#### Exercise brief:
Copy each line below in which the string "area" appears.

#### Data listing:
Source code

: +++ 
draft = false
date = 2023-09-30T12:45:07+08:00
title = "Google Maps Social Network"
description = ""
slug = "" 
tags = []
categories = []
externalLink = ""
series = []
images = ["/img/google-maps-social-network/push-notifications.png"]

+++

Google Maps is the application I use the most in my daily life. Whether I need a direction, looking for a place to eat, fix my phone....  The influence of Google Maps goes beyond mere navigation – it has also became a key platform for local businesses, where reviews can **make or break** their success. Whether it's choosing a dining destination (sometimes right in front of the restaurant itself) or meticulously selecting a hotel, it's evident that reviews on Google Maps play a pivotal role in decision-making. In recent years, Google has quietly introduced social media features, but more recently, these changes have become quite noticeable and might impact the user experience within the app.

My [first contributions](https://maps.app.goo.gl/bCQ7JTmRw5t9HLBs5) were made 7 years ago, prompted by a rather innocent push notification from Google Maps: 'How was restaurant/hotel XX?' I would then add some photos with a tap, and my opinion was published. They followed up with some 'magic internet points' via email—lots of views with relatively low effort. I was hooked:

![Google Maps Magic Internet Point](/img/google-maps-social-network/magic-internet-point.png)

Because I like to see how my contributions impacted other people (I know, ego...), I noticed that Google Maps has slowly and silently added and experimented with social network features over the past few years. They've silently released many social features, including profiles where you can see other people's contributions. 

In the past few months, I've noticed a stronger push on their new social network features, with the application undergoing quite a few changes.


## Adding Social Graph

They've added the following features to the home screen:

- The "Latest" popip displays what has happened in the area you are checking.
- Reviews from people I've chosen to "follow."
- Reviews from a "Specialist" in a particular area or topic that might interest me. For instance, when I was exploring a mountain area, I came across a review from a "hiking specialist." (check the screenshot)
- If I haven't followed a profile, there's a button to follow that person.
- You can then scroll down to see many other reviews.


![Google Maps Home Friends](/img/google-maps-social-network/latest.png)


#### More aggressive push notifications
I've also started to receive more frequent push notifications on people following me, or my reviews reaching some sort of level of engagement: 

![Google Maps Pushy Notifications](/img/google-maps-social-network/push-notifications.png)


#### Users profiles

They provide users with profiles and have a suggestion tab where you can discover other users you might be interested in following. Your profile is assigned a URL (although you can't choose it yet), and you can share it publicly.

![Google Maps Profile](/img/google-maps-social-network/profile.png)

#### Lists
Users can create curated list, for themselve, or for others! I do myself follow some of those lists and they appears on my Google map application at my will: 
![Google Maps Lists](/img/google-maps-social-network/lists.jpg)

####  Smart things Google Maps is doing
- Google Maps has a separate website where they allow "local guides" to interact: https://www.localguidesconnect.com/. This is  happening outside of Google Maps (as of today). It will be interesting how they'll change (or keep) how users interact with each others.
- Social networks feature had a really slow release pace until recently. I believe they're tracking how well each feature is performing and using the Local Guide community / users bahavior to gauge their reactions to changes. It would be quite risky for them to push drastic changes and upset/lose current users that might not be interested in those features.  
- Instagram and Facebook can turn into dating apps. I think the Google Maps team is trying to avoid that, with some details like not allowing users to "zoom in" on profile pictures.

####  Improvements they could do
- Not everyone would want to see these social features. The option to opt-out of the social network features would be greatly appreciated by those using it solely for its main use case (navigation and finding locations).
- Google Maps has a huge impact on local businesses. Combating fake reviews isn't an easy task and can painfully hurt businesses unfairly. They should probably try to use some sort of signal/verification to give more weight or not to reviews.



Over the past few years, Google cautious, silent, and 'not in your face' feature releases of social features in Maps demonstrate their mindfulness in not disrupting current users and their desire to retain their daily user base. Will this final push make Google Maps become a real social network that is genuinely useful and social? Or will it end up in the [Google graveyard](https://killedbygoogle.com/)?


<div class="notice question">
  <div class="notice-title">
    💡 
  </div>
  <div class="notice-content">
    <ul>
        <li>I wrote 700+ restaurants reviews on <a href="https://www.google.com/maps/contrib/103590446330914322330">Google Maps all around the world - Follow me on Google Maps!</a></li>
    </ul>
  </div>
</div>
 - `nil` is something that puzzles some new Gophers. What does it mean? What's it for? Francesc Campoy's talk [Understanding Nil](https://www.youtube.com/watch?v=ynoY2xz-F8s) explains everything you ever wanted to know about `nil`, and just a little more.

#### Answer box:
- The "Latest" popip displays what has happened in the area you are checking.
- Reviews from a "Specialist" in a particular area or topic that might interest me. For instance, when I was exploring a mountain area, I came across a review from a "hiking specialist." (check the screenshot)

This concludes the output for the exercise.